1749 | London

Today’s Menu

Henry Fielding presents a bill of fare to a literary feast.

Men who pay for what they eat will insist on gratifying their palates, however nice and whimsical these may prove, and if everything is not agreeable to their taste, will challenge a right to censure, to abuse, and to d—n their dinner without control.

To prevent, therefore, giving offense to their customers by any such disappointment, it hath been usual with the honest and well-meaning host to provide a bill of fare, which all persons may peruse at their first entrance into the house, and having thence acquainted themselves with the entertainment which they may expect, may either stay and regale with what is provided for them, or may depart to some other ordinary better accommodated to their taste.

As we do not disdain to borrow wit or wisdom from any man who is capable of lending us either, we have condescended to take a hint from these honest victualers, and shall prefix not only a general bill of fare to our whole entertainment, but shall likewise give the reader particular bills to every course which is to be served up in this and the ensuing volumes.

The provision, then, which we have here made is no other than Human Nature. Nor do I fear that my sensible reader, though most luxurious in his taste, will start, cavil, or be offended, because I have named but one article. The tortoise, as the alderman of Bristol, well-learned in eating, knows by much experience, besides the delicious calabash and calipee, contains many different kinds of food; nor can the learned reader be ignorant that in human nature, though here collected under one general name, is such prodigious variety that a cook will have sooner gone through all the several species of animal and vegetable food in the world than an author will be able to exhaust so extensive a subject.

An objection may, perhaps, be apprehended from the more delicate, that this dish is too common and vulgar, for what else is the subject of all the romances, novels, plays, and poems, with which the stalls abound? Many exquisite viands might be rejected by the epicure, if it was a sufficient cause for his condemning of them as common and vulgar, that something was to be found in the most paltry alleys under the same name. In reality, true nature is as difficult to be met with in authors, as the Bayonne ham or Bologna sausage is to be found in the shops.

Mauvais Sujet, by Ford Madox Brown, 1863. Tate, London.

Mauvais Sujet, by Ford Madox Brown, 1863. Tate, London. 

The same animal, which hath the honor to have some part of his flesh eaten at the table of a duke, may perhaps be degraded in another part, and some of his limbs gibbeted, as it were, in the vilest stall in town. Where then lies the difference between the food of the nobleman and the porter, if both are at dinner on the same ox or calf, but in the seasoning, the dressing, the garnishing, and the setting forth? Hence, the one provokes and incites the most languid appetite, and the other turns and palls that which is the sharpest and keenest.

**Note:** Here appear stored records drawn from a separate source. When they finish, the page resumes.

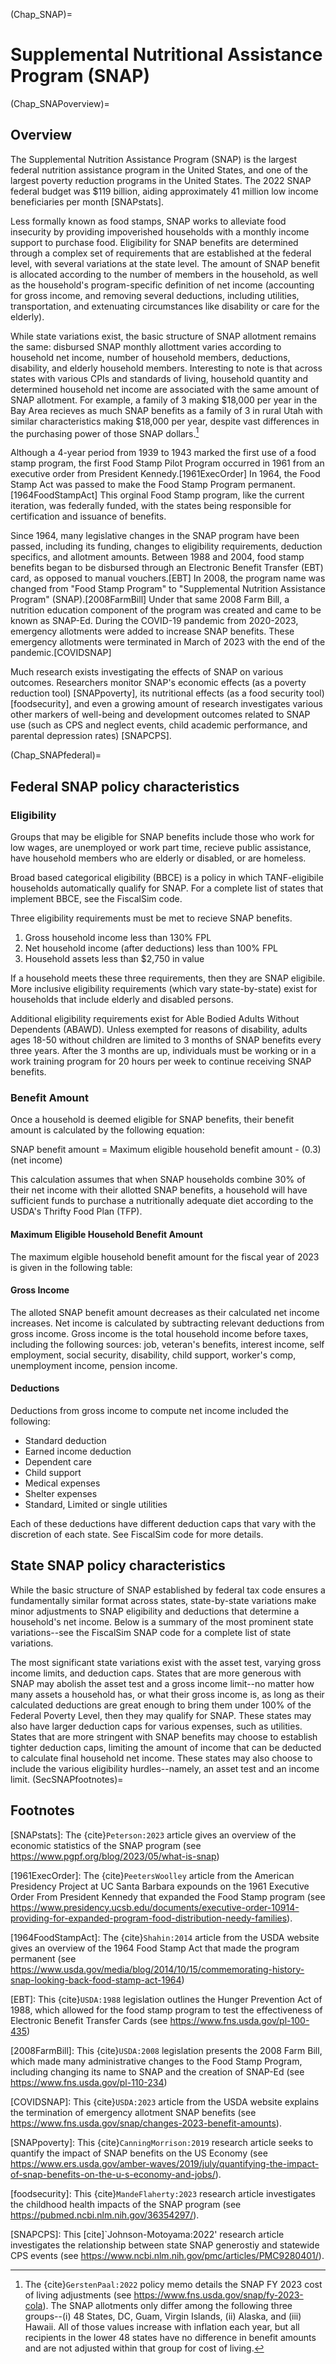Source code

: (Chap_SNAP)=
# Supplemental Nutritional Assistance Program (SNAP)

(Chap_SNAPoverview)=
## Overview
The Supplemental Nutrition Assistance Program (SNAP) is the largest federal nutrition assistance program in the United States, and one of the largest poverty reduction programs in the United States. The 2022 SNAP federal budget was $119 billion, aiding approximately 41 million low income beneficiaries per month [SNAPstats].

Less formally known as food stamps, SNAP works to alleviate food insecurity by providing impoverished households with a monthly income support to purchase food. Eligibility for SNAP benefits are determined through a complex set of requirements that are established at the federal level, with several variations at the state level. The amount of SNAP benefit is allocated according to the number of members in the household, as well as the household's program-specific definition of net income (accounting for gross income, and removing several deductions, including utilities, transportation, and extenuating circumstances like disability or care for the elderly).

While state variations exist, the basic structure of SNAP allotment remains the same: disbursed SNAP monthly allottment varies according to household net income, number of household members, deductions, disability, and elderly household members. Interesting to note is that across states with various CPIs and standards of living, household quantity and determined household net income are associated with the same amount of SNAP allotment. For example, a family of 3 making \$18,000 per year in the Bay Area recieves as much SNAP benefits as a family of 3 in rural Utah with similar characteristics making \$18,000 per year, despite vast differences in the purchasing power of those SNAP dollars.[^cost_of_living]

Although a 4-year period from 1939 to 1943 marked the first use of a food stamp program, the first Food Stamp Pilot Program occurred in 1961 from an executive order from President Kennedy.[1961ExecOrder] In 1964, the Food Stamp Act was passed to make the Food Stamp Program permanent.[1964FoodStampAct] This orginal Food Stamp program, like the current iteration, was federally funded, with the states being responsible for certification and issuance of benefits. 

Since 1964, many legislative changes in the SNAP program have been passed, including its funding, changes to eligibility requirements, deduction specifics, and allotment amounts. Between 1988 and 2004, food stamp benefits began to be disbursed through an Electronic Benefit Transfer (EBT) card, as opposed to manual vouchers.[EBT] In 2008, the program name was changed from "Food Stamp Program" to "Supplemental Nutrition Assistance Program" (SNAP).[2008FarmBill] Under that same 2008 Farm Bill, a nutrition education component of the program was created and came to be known as SNAP-Ed. During the COVID-19 pandemic from 2020-2023, emergency allotments were added to increase SNAP benefits. These emergency allotments were terminated in March of 2023 with the end of the pandemic.[COVIDSNAP] 

Much research exists investigating the effects of SNAP on various outcomes. Researchers monitor SNAP's economic effects (as a poverty reduction tool) [SNAPpoverty], its nutritional effects (as a food security tool) [foodsecurity], and even a growing amount of research investigates various other markers of well-being and development outcomes related to SNAP use (such as CPS and neglect events, child academic performance, and parental depression rates) [SNAPCPS].

(Chap_SNAPfederal)=
## Federal SNAP policy characteristics

### Eligibility
Groups that may be eligible for SNAP benefits include those who work for low wages, are unemployed or work part time, recieve public assistance, have household members who are elderly or disabled, or are homeless.

Broad based categorical eligibility (BBCE) is a policy in which TANF-eligibile households automatically qualify for SNAP. For a complete list of states that implement BBCE, see the FiscalSim code.

Three eligibility requirements must be met to recieve SNAP benefits. 

1. Gross household income less than 130% FPL
2. Net household income (after deductions) less than 100% FPL
3. Household assets less than $2,750 in value

If a household meets these three requirements, then they are SNAP eligibile. More inclusive eligibility requirements (which vary state-by-state) exist for households that include elderly and disabled persons.

Additional eligibility requirements exist for Able Bodied Adults Without Dependents (ABAWD). Unless exempted for reasons of disability, adults ages 18-50 without children are limited to 3 months of SNAP benefits every three years. After the 3 months are up, individuals must be working or in a work training program for 20 hours per week to continue receiving SNAP benefits. 

### Benefit Amount

Once a household is deemed eligible for SNAP benefits, their benefit amount is calculated by the following equation:

SNAP benefit amount = Maximum eligible household benefit amount - (0.3)(net income) 

This calculation assumes that when SNAP households combine 30% of their net income with their allotted SNAP benefits, a household will have sufficient funds to purchase a nutritionally adequate diet according to the USDA's Thrifty Food Plan (TFP).

#### Maximum Eligible Household Benefit Amount

The maximum elgible household benefit amount for the fiscal year of 2023 is given in the following table: 

#### Gross Income

The alloted SNAP benefit amount decreases as their calculated net income increases. Net income is calculated by subtracting relevant deductions from gross income. Gross income is the total household income before taxes, including the following sources: job, veteran's benefits, interest income, self employment, social security, disability, child support, worker's comp, unemployment income, pension income.

#### Deductions

Deductions from gross income to compute net income included the following:

- Standard deduction
- Earned income deduction 
- Dependent care 
- Child support
- Medical expenses
- Shelter expenses
- Standard, Limited or single utilities

Each of these deductions have different deduction caps that vary with the discretion of each state. See FiscalSim code for more details.


## State SNAP policy characteristics

While the basic structure of SNAP established by federal tax code ensures a fundamentally similar format across states, state-by-state variations make minor adjustments to SNAP eligibility and deductions that determine a household's net income. Below is a summary of the most prominent state variations--see the FiscalSim SNAP code for a complete list of state variations.

The most significant state variations exist with the asset test, varying gross income limits, and deduction caps. States that are more generous with SNAP may abolish the asset test and a gross income limit--no matter how many assets a household has, or what their gross income is, as long as their calculated deductions are great enough to bring them under 100% of the Federal Poverty Level, then they may qualify for SNAP. These states may also have larger deduction caps for various expenses, such as utilities. States that are more stringent with SNAP benefits may choose to establish tighter deduction caps, limiting the amount of income that can be deducted to calculate final household net income. These states may also choose to include the various eligibility hurdles--namely, an asset test and an income limit. 
(SecSNAPfootnotes)=

## Footnotes

[SNAPstats]: The {cite}`Peterson:2023` article gives an overview of the economic statistics of the SNAP program (see https://www.pgpf.org/blog/2023/05/what-is-snap)

[^cost_of_living]: The {cite}`GerstenPaal:2022` policy memo details the SNAP FY 2023 cost of living adjustments (see https://www.fns.usda.gov/snap/fy-2023-cola). The SNAP allotments only differ among the following three groups--(i) 48 States, DC, Guam, Virgin Islands, (ii) Alaska, and (iii) Hawaii. All of those values increase with inflation each year, but all recipients in the lower 48 states have no difference in benefit amounts and are not adjusted within that group for cost of living.

[1961ExecOrder]: The {cite}`PeetersWoolley` article from the American Presidency Project at UC Santa Barbara expounds on the 1961 Executive Order From President Kennedy that expanded the Food Stamp program (see https://www.presidency.ucsb.edu/documents/executive-order-10914-providing-for-expanded-program-food-distribution-needy-families).

[1964FoodStampAct]: The {cite}`Shahin:2014` article from the USDA website gives an overview of the 1964 Food Stamp Act that made the program permanent (see https://www.usda.gov/media/blog/2014/10/15/commemorating-history-snap-looking-back-food-stamp-act-1964)

[EBT]: This {cite}`USDA:1988` legislation outlines the Hunger Prevention Act of 1988, which allowed for the food stamp program to test the effectiveness of Electronic Benefit Transfer Cards (see https://www.fns.usda.gov/pl-100-435)

[2008FarmBill]: This {cite}`USDA:2008` legislation presents the 2008 Farm Bill, which made many administrative changes to the Food Stamp Program, including changing its name to SNAP and the creation of SNAP-Ed (see https://www.fns.usda.gov/pl-110-234)

[COVIDSNAP]: This {cite}`USDA:2023` article from the USDA website explains the termination of emergency allotment SNAP benefits (see https://www.fns.usda.gov/snap/changes-2023-benefit-amounts).

[SNAPpoverty]: This {cite}`CanningMorrison:2019` research article seeks to quantify the impact of SNAP benefits on the US Economy (see https://www.ers.usda.gov/amber-waves/2019/july/quantifying-the-impact-of-snap-benefits-on-the-u-s-economy-and-jobs/).

[foodsecurity]: This {cite}`MandeFlaherty:2023` research article investigates the childhood health impacts of the SNAP program (see https://pubmed.ncbi.nlm.nih.gov/36354297/).

[SNAPCPS]: This [cite]`Johnson-Motoyama:2022' research article investigates the relationship between state SNAP generostiy and statewide CPS events (see https://www.ncbi.nlm.nih.gov/pmc/articles/PMC9280401/).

In like manner, the excellence of the mental entertainment consists less in the subject than in the author’s skill in well dressing it up. How pleased, therefore, will the reader be to find, that we have, in the following work, adhered closely to one of the highest principles of the best cook, which the present age, or perhaps that of Heliogabalus, hath produced? This great man, as is well known to all lovers of polite eating, begins at first by setting plain things before his hungry guests, rising afterward by degrees, as their stomachs may be supposed to decrease, to the very quintessence of sauce and spices. In like manner, we shall represent human nature at first to the keen appetite of our reader, in that more plain and simple manner in which it is found in the country, and shall hereafter hash and ragout it with all the high French and Italian seasoning of affectation and vice, which courts and cities afford. By these means we doubt not but our reader may be rendered desirous to read on forever, as the great person just above mentioned is supposed to have made some persons eat.


Henry Fielding

From The History of Tom Jones, a Foundling. When his allowance dried up in 1727, Fielding in his early twenties was faced with “no choice but to be a hackney writer or a hackney coachman.” He wrote some twenty-five plays, one ridiculing the prime minister so wickedly that it prompted the Licensing Act of 1737 and ended Fielding’s career in the theater. He became a justice of the peace in 1748, publishing this masterwork of English literature one year later.